> [Task brief]
Apart from the pictures, return every line of the listing exactly.

> [Input records]
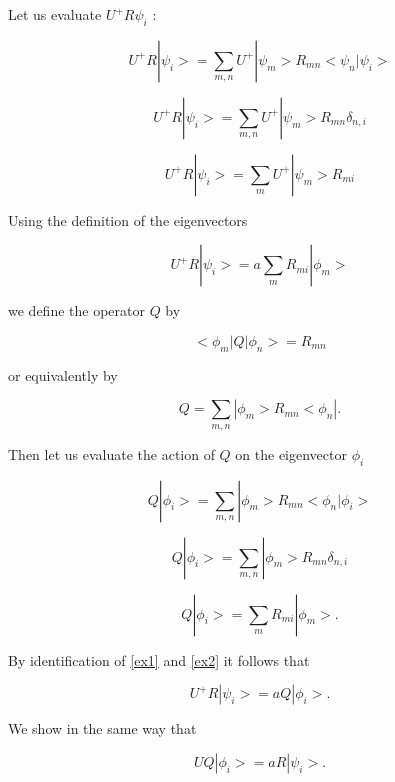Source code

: \begin{pf}
Let us evaluate $U^+R\psi_i$ :
 
\begin{equation}
U^+R|\psi_i>=\sum_{m,n}U^+|\psi_m>R_{m n}<\psi_n|\psi_i>
\end{equation}
 
 
\begin{equation}
U^+R|\psi_i>=\sum_{m,n}U^+|\psi_m>R_{m n}\delta_{n,i}
\end{equation}
 
 
\begin{equation}
U^+R|\psi_i>=\sum_{m}U^+|\psi_m>R_{m i}
\end{equation}
 
Using the definition of the eigenvectors

\begin{equation}
U^+R|\psi_i>=a\sum_{m}R_{m i}|\phi_m>
\label{ex2}
\end{equation}

we define the operator $Q$ by


\begin{equation}
<\phi_m|Q|\phi_n>=R_{m n}
\end{equation}
 

or equivalently by 

\begin{equation}
Q=\sum_{m,n}|\phi_m>R_{m n}<\phi_n|.
\end{equation}
 
 

Then let us evaluate the action of $Q$ on the eigenvector $\phi_i$

 
\begin{equation}
Q|\phi_i>=\sum_{m,n}|\phi_m>R_{m n}<\phi_n|\phi_i>
\end{equation}
 
\begin{equation}
Q|\phi_i>=\sum_{m,n}|\phi_m>R_{m n}\delta_{n,i}
\end{equation}
 
\begin{equation}
Q|\phi_i>=\sum_{m}R_{m i}|\phi_m>.
\label{ex1}
\end{equation}
 
By identification of \ref{ex1} and \ref{ex2} it follows that 
 
\begin{equation}
U^+R|\psi_i>=a Q|\phi_i>.
\end{equation}
 
We show in the same way that
 
\begin{equation}
U Q|\phi_i>=a R|\psi_i>.
\end{equation}
 
\end{pf}



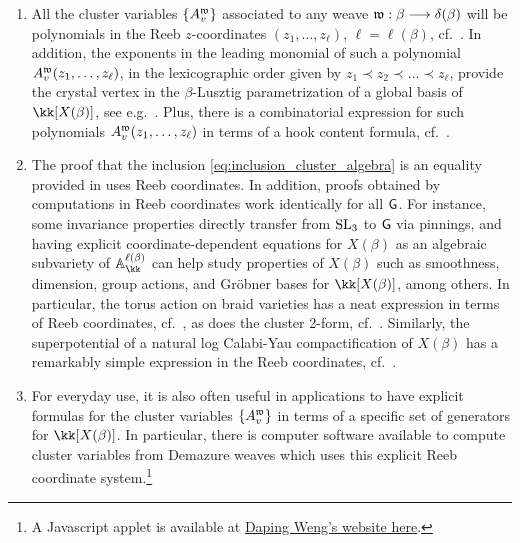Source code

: \begin{enumerate}

    \item All the cluster variables $\{A^{\mathfrak{w}}_v\}$ associated to any weave $\mathfrak{w}:\beta\longrightarrow\delta(\beta)$ will be polynomials in the Reeb $z$-coordinates $(z_1,\ldots,z_\ell)$, $\ell=\ell(\beta)$, cf.~. In addition, the exponents in the leading monomial of such a polynomial $A^{\mathfrak{w}}_v(z_1,\ldots,z_\ell)$, in the lexicographic order given by $z_1\prec z_2\prec \ldots\prec z_\ell$, provide the crystal vertex in the $\beta$-Lusztig parametrization of a global basis of $\kk[X(\beta)]$, see e.g.~. Plus, there is a combinatorial expression for such polynomials $A^{\mathfrak{w}}_v(z_1,\ldots,z_\ell)$ in terms of a hook content formula, cf.~.\\
    
    \item The proof that the inclusion \cref{eq:inclusion_cluster_algebra} is an equality provided in \cite[Section 5]{CGGLSS25} uses Reeb coordinates. In addition, proofs obtained by computations in Reeb coordinates work identically for all $\mathsf{G}$. For instance, some invariance properties directly transfer from $\operatorname{SL}_3$ to $\mathsf{G}$ via pinnings, and having explicit coordinate-dependent equations for $X(\beta)$ as an algebraic subvariety of $\mathbb{A}_\kk^{\ell(\beta)}$ can help study properties of $X(\beta)$ such as smoothness, dimension, group actions, and Gr\"obner bases for $\kk[X(\beta)]$, among others. In particular, the torus action on braid varieties has a neat expression in terms of Reeb coordinates, cf.~, as does the cluster 2-form, cf.~. Similarly, the superpotential of a natural log Calabi-Yau compactification of $X(\beta)$ has a remarkably simple expression in the Reeb coordinates, cf.~.\\
    
    \item For everyday use, it is also often useful in applications to have explicit formulas for the cluster variables $\{A^{\mathfrak{w}}_v\}$ in terms of a specific set of generators for $\kk[X(\beta)]$. In particular, there is computer software available to compute cluster variables from Demazure weaves which uses this explicit Reeb coordinate system.\footnote{A Javascript applet is available at \href{https://daping-weng.github.io/math/demazure_weave.html}{Daping Weng's website here}.}
\end{enumerate}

> [Written answer]
Source code

: \begin{pf}
Let us evaluate $U^+R\psi_i$ :
 
\begin{equation}
U^+R|\psi_i>=\sum_{m,n}U^+|\psi_m>R_{m n}<\psi_n|\psi_i>
\end{equation}
 
 
\begin{equation}
U^+R|\psi_i>=\sum_{m,n}U^+|\psi_m>R_{m n}\delta_{n,i}
\end{equation}
 
 
\begin{equation}
U^+R|\psi_i>=\sum_{m}U^+|\psi_m>R_{m i}
\end{equation}
 
Using the definition of the eigenvectors

\begin{equation}
U^+R|\psi_i>=a\sum_{m}R_{m i}|\phi_m>
\label{ex2}
\end{equation}

we define the operator $Q$ by


\begin{equation}
<\phi_m|Q|\phi_n>=R_{m n}
\end{equation}
 

or equivalently by 

\begin{equation}
Q=\sum_{m,n}|\phi_m>R_{m n}<\phi_n|.
\end{equation}
 
 

Then let us evaluate the action of $Q$ on the eigenvector $\phi_i$

 
\begin{equation}
Q|\phi_i>=\sum_{m,n}|\phi_m>R_{m n}<\phi_n|\phi_i>
\end{equation}
 
\begin{equation}
Q|\phi_i>=\sum_{m,n}|\phi_m>R_{m n}\delta_{n,i}
\end{equation}
 
\begin{equation}
Q|\phi_i>=\sum_{m}R_{m i}|\phi_m>.
\label{ex1}
\end{equation}
 
By identification of \ref{ex1} and \ref{ex2} it follows that 
 
\begin{equation}
U^+R|\psi_i>=a Q|\phi_i>.
\end{equation}
 
We show in the same way that
 
\begin{equation}
U Q|\phi_i>=a R|\psi_i>.
\end{equation}
 
\end{pf}



Source code

: \begin{enumerate}

    \item All the cluster variables $\{A^{\mathfrak{w}}_v\}$ associated to any weave $\mathfrak{w}:\beta\longrightarrow\delta(\beta)$ will be polynomials in the Reeb $z$-coordinates $(z_1,\ldots,z_\ell)$, $\ell=\ell(\beta)$, cf.~. In addition, the exponents in the leading monomial of such a polynomial $A^{\mathfrak{w}}_v(z_1,\ldots,z_\ell)$, in the lexicographic order given by $z_1\prec z_2\prec \ldots\prec z_\ell$, provide the crystal vertex in the $\beta$-Lusztig parametrization of a global basis of $\kk[X(\beta)]$, see e.g.~. Plus, there is a combinatorial expression for such polynomials $A^{\mathfrak{w}}_v(z_1,\ldots,z_\ell)$ in terms of a hook content formula, cf.~.\\
    
    \item The proof that the inclusion \cref{eq:inclusion_cluster_algebra} is an equality provided in \cite[Section 5]{CGGLSS25} uses Reeb coordinates. In addition, proofs obtained by computations in Reeb coordinates work identically for all $\mathsf{G}$. For instance, some invariance properties directly transfer from $\operatorname{SL}_3$ to $\mathsf{G}$ via pinnings, and having explicit coordinate-dependent equations for $X(\beta)$ as an algebraic subvariety of $\mathbb{A}_\kk^{\ell(\beta)}$ can help study properties of $X(\beta)$ such as smoothness, dimension, group actions, and Gr\"obner bases for $\kk[X(\beta)]$, among others. In particular, the torus action on braid varieties has a neat expression in terms of Reeb coordinates, cf.~, as does the cluster 2-form, cf.~. Similarly, the superpotential of a natural log Calabi-Yau compactification of $X(\beta)$ has a remarkably simple expression in the Reeb coordinates, cf.~.\\
    
    \item For everyday use, it is also often useful in applications to have explicit formulas for the cluster variables $\{A^{\mathfrak{w}}_v\}$ in terms of a specific set of generators for $\kk[X(\beta)]$. In particular, there is computer software available to compute cluster variables from Demazure weaves which uses this explicit Reeb coordinate system.\footnote{A Javascript applet is available at \href{https://daping-weng.github.io/math/demazure_weave.html}{Daping Weng's website here}.}
\end{enumerate}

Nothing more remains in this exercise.